The DataScientistAgent uses this to drive its analysis workflow. Assemble one from building blocks (themes, silver datasets, references) and pass it to the agent. The agent code is generic — all domain knowledge lives in the config instance.

Usage::

cfg = ResearchConfig(
    name="My Analysis",
    thesis="...",
    analysis_themes=[theme_a, theme_b],
    silver_datasets=[silver_county_master, silver_contract_year],
    research_references=[ref_kff, ref_cms],
)
agent = DataScientistAgent(cfg=cfg)
agent.run()

analysis_themes_text property

analysis_themes_text: str

Formatted text listing all analysis themes for prompts.

analysis_themes_detail_text property

analysis_themes_detail_text: str

Detailed theme descriptions including steps, tables, visuals, and punchlines.

delivery_sequence_text property

delivery_sequence_text: str

Delivery sequencing guidance for the synthesis phase.

research_questions_text property

research_questions_text: str

Backward-compatible text — derives from analysis_themes.

all_required_tables property

all_required_tables: list[str]

Union of required_tables from all themes + source processing hint targets.

AnalysisTheme dataclass

AnalysisTheme(id: str, title: str, question: str, analysis_steps: list[str] = list(), tables_to_produce: list[str] = list(), signature_visualization: str = '', visualization_notes: str = '', punchline: str = '', required_tables: list[str] = list(), data_notes: str = '', analysis_type: str = 'comparative', sequence: int = 1)

A major analysis theme with detailed methodology, required tables, and the argument it builds toward the thesis.

Each theme becomes one phase of the research analysis pipeline.

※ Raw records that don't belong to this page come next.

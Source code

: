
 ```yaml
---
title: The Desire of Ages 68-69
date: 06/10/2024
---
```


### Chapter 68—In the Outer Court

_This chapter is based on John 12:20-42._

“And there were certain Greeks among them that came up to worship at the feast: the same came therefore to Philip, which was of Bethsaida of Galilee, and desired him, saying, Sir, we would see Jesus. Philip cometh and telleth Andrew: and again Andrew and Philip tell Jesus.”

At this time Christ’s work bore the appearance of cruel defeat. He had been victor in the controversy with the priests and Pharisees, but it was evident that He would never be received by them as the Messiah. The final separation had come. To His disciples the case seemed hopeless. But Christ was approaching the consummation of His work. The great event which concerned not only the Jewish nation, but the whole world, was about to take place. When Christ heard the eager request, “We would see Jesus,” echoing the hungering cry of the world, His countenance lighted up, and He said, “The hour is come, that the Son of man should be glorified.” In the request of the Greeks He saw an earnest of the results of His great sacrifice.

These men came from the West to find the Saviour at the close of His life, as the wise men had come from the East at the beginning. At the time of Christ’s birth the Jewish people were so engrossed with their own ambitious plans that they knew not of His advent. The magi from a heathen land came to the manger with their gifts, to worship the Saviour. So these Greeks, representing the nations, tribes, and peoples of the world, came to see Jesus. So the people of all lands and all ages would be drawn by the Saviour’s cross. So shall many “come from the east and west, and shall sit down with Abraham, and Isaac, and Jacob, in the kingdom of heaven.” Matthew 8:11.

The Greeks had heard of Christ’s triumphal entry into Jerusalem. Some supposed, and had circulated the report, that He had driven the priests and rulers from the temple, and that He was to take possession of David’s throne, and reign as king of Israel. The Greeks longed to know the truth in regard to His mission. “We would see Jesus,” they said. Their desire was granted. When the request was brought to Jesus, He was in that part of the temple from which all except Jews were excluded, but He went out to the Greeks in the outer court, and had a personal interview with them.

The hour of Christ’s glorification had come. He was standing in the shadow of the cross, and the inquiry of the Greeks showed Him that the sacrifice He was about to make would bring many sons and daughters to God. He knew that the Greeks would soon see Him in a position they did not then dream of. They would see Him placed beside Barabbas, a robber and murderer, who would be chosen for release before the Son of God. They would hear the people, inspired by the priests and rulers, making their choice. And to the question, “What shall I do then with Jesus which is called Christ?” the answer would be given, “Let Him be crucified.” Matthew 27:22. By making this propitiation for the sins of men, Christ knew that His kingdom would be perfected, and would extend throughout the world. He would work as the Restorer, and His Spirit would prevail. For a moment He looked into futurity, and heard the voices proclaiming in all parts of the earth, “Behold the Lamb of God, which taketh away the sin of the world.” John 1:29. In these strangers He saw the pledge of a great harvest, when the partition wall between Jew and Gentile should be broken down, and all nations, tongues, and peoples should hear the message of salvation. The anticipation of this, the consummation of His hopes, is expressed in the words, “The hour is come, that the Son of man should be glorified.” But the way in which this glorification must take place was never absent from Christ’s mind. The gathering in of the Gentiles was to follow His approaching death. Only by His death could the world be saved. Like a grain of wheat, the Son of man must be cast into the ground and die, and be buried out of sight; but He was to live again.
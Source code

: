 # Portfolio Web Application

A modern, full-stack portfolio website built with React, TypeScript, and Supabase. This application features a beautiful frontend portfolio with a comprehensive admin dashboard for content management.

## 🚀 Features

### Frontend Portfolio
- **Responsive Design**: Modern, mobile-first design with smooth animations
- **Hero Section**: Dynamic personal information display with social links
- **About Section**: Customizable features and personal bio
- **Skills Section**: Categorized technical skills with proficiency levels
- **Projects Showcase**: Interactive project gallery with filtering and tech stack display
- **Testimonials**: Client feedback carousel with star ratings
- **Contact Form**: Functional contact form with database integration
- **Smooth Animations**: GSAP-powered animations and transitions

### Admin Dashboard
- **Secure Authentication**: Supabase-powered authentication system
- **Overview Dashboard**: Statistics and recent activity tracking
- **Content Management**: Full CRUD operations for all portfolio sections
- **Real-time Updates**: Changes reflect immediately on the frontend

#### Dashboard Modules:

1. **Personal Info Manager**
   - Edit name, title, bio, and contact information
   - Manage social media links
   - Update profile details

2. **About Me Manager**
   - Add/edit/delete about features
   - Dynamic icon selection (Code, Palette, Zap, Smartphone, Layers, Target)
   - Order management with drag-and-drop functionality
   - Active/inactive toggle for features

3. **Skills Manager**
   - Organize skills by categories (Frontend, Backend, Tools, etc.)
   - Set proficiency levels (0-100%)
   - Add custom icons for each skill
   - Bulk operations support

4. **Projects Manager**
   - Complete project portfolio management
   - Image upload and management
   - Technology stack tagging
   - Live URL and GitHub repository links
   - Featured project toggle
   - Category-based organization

OUTPUT PHILOSOPHY: - tables_to_produce: The PRIMARY analytical output. Every theme must produce well-formatted summary tables with statistics, p-values, and effect sizes. These carry the argument. - signature_visualization: The ONE dense, multi-dimensional, irreplaceable chart for this theme (if any). Not every theme gets one — only 6 themes have prescribed signature visualizations. - visualization_notes: Guidance on what NOT to visualize, and encouragement to create custom discovery-driven visuals when the agent finds something unexpected in the data.

SilverDatasetSpec dataclass

SilverDatasetSpec(name: str, description: str, source_tables: list[str] = list(), join_key: str = '', time_column: str = 'source_year', data_notes: str = '')

Defines a silver-layer pre-joined dataset the agent should build.

ResearchReference dataclass

ResearchReference(title: str, url: str = '', description: str = '', keywords: list[str] = list())

A published research paper or report relevant to the thesis.

ResearchQuestion dataclass

ResearchQuestion(id: str, question: str, required_tables: list[str] = list(), analysis_type: str = 'descriptive')

A specific research question the agent should investigate.